▶ **Working data**:
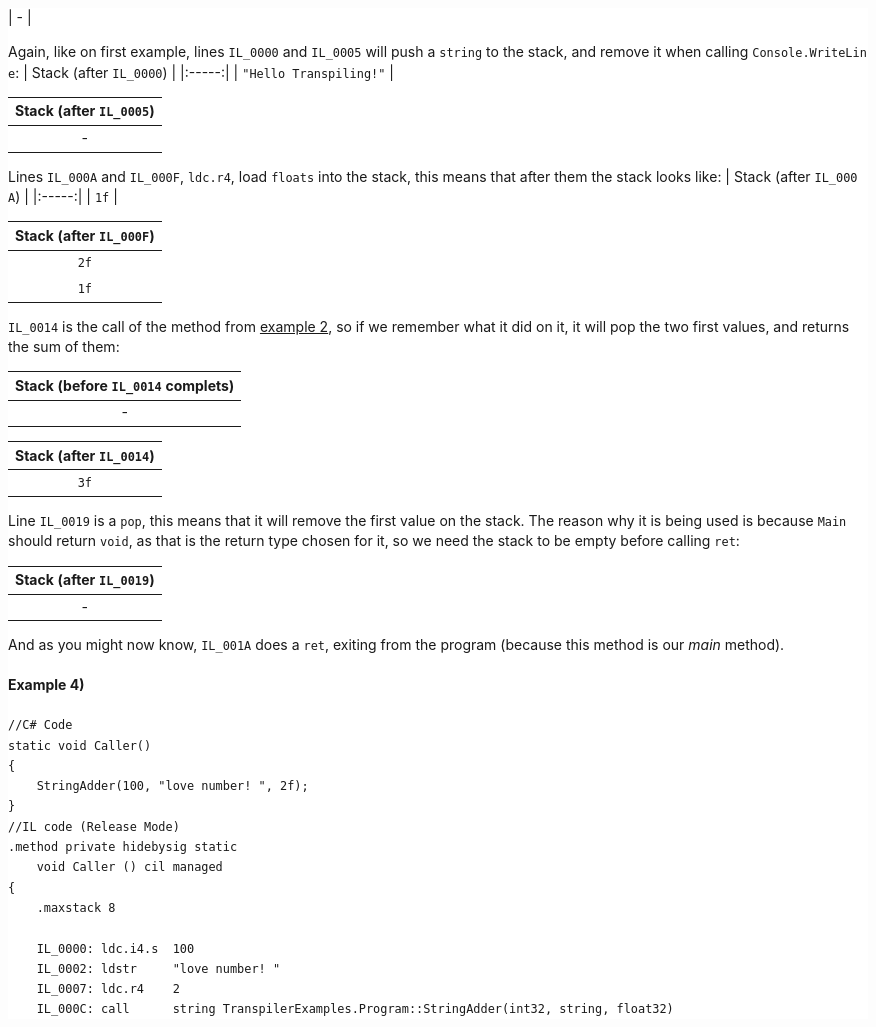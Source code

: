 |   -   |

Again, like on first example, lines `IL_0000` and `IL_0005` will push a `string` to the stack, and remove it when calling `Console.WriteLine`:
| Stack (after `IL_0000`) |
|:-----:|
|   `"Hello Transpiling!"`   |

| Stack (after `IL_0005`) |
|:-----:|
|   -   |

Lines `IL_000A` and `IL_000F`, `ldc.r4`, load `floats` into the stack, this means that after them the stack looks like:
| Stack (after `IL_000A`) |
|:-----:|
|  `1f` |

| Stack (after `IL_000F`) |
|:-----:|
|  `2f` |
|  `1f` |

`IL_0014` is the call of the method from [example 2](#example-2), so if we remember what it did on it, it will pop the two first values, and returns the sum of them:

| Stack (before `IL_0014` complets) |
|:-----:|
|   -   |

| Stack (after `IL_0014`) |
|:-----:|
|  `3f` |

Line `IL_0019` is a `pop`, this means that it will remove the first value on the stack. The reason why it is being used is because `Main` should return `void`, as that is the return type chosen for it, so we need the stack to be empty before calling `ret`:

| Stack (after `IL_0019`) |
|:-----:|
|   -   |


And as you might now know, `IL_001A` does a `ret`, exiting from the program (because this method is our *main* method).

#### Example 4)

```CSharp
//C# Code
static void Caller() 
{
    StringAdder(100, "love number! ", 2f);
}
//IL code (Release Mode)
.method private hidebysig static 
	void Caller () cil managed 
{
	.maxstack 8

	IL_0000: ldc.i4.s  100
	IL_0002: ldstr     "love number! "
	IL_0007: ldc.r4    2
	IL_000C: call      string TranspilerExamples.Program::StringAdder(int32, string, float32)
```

...

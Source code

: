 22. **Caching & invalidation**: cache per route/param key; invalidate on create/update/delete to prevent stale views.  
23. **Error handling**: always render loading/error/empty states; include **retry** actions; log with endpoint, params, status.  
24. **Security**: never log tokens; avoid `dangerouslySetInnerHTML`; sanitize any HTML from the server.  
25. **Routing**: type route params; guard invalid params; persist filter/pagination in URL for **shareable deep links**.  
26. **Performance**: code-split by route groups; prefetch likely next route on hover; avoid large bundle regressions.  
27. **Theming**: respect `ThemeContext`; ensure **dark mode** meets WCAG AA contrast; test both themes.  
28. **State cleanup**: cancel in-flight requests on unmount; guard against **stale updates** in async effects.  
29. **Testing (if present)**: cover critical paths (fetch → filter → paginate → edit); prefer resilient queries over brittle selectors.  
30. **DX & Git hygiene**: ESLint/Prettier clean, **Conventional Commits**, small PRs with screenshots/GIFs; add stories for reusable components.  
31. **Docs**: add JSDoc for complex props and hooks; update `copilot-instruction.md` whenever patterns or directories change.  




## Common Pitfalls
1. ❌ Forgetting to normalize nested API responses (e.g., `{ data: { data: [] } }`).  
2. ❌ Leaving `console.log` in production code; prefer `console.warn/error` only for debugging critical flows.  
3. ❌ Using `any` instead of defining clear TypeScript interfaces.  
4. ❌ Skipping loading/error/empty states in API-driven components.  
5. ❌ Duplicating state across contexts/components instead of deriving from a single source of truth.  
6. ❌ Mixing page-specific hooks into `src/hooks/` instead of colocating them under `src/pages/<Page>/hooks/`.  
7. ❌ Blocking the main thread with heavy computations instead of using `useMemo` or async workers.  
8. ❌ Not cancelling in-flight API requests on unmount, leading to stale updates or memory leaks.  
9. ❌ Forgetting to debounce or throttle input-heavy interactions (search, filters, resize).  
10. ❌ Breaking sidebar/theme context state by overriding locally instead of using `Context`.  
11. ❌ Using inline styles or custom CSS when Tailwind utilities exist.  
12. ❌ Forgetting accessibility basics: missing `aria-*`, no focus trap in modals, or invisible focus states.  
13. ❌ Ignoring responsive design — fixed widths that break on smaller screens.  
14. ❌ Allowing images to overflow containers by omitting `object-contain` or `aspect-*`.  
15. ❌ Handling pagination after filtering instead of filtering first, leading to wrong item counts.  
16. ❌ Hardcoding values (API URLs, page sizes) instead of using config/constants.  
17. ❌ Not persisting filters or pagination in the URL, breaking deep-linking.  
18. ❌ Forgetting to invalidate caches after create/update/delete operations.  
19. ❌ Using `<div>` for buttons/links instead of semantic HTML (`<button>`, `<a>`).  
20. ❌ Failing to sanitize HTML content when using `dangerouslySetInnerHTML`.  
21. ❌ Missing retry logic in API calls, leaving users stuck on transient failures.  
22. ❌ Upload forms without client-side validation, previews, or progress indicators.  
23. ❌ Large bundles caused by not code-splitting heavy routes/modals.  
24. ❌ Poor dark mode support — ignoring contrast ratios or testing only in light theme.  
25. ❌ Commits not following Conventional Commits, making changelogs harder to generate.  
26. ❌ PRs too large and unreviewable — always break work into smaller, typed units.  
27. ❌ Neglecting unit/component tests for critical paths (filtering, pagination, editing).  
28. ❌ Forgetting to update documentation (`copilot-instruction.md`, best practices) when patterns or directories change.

--

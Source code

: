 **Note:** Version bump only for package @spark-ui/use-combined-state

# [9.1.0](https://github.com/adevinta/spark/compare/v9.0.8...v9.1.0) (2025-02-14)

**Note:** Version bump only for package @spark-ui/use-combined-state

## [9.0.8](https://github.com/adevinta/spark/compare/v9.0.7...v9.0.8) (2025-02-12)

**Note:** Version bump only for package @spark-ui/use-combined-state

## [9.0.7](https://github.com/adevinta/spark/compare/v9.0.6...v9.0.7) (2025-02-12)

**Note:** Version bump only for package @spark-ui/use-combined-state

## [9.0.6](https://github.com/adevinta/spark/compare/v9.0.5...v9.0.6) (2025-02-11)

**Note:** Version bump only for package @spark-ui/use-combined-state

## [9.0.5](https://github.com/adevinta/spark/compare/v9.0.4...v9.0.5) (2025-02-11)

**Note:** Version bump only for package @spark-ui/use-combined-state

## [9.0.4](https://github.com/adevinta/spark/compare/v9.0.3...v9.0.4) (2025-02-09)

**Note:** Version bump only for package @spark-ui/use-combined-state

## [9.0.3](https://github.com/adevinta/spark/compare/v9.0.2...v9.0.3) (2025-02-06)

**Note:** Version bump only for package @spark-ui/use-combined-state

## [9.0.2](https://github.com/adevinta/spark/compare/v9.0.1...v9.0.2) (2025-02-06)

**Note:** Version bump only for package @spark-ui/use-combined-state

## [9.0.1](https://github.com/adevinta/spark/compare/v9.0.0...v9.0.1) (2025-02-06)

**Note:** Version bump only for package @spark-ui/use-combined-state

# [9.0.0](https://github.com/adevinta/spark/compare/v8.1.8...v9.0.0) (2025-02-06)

▶ **Work item**: Only the lines above that hold "StringAdder" are wanted. Show every one of them.

▶ **Your response**:
    StringAdder(100, "love number! ", 2f);
	IL_000C: call      string TranspilerExamples.Program::StringAdder(int32, string, float32)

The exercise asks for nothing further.